Go through the records and count the lines where the string "dataset" occurs. Reply with the number only.

*** Data for this task ***

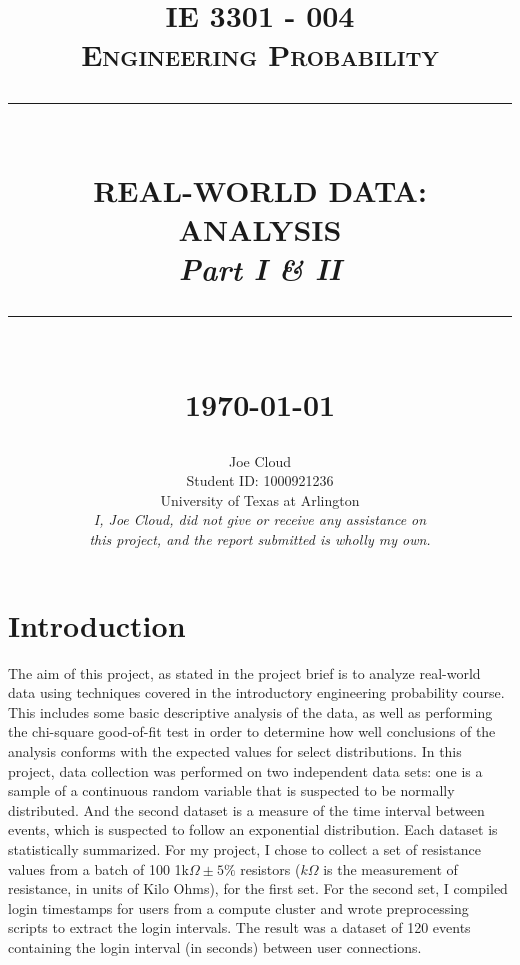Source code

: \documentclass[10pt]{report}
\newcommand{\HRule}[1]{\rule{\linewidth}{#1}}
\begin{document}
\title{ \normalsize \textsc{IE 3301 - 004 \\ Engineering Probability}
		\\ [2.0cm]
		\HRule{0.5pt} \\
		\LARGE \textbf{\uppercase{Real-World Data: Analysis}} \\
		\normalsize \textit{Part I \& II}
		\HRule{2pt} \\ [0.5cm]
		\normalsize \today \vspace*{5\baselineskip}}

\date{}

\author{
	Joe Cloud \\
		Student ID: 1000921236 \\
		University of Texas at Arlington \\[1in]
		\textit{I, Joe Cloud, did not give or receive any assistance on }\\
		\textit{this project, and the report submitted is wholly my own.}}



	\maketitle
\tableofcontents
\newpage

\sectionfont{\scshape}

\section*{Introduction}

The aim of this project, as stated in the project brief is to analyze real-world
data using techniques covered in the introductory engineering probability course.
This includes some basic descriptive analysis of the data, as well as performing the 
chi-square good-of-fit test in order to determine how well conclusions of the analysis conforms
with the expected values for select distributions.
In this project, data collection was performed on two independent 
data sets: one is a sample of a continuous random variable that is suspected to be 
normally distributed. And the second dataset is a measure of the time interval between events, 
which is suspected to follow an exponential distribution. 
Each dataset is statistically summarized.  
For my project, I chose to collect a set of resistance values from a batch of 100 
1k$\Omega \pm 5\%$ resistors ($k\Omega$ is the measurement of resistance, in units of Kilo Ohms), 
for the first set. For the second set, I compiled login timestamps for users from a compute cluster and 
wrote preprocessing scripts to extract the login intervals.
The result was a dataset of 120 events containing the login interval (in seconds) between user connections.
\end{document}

*** End of Data for this task ***

_Expected answer:_ 3